ACTIVITY => Pictures excluded, return the lines below from the first through the line holding "Istio: Install Istio".

EXERCISE DATA =>

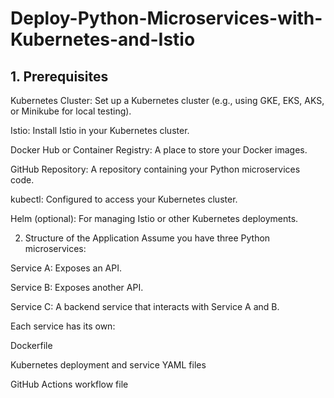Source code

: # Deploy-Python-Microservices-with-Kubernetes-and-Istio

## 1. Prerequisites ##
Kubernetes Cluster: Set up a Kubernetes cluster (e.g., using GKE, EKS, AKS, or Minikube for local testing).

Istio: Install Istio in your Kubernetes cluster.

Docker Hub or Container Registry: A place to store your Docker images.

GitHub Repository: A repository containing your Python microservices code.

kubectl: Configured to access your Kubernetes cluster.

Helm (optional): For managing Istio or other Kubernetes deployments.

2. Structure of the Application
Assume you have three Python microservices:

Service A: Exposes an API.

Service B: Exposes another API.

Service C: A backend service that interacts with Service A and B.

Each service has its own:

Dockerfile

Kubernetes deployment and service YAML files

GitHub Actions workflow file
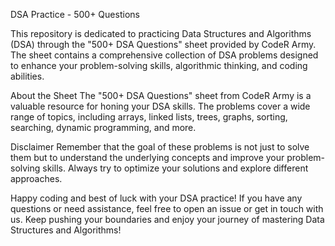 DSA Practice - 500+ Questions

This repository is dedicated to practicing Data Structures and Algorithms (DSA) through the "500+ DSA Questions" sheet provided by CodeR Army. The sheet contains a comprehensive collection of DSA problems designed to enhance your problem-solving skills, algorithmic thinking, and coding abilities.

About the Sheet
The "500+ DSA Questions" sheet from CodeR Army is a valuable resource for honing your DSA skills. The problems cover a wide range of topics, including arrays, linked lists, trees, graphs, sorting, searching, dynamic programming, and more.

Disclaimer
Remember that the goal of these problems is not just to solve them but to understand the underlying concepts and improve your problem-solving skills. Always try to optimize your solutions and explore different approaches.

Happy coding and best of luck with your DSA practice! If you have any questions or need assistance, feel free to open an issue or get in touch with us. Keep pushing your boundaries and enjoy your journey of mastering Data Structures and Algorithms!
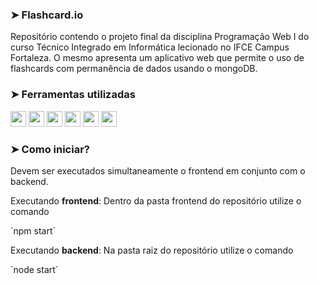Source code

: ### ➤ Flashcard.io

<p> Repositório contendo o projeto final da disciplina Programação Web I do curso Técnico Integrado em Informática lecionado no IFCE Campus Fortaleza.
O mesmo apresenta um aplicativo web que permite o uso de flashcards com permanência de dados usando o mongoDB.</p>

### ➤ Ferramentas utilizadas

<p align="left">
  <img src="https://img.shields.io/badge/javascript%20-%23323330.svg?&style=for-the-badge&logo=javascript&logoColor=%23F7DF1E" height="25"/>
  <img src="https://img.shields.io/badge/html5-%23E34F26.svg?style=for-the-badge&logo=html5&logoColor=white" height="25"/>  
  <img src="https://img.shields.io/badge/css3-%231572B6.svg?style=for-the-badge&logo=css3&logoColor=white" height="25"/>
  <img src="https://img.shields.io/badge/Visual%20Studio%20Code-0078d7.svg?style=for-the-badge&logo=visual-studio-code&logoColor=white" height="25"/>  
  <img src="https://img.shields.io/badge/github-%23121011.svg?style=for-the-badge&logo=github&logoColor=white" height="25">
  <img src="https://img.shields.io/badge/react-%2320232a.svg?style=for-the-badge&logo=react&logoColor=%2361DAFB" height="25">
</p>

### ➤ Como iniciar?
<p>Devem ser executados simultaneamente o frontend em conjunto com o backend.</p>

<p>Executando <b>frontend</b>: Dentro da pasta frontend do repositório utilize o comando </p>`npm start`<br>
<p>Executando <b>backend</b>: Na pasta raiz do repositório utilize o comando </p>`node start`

SOLUTION =>
Source code

: # Deploy-Python-Microservices-with-Kubernetes-and-Istio

## 1. Prerequisites ##
Kubernetes Cluster: Set up a Kubernetes cluster (e.g., using GKE, EKS, AKS, or Minikube for local testing).

Istio: Install Istio in your Kubernetes cluster.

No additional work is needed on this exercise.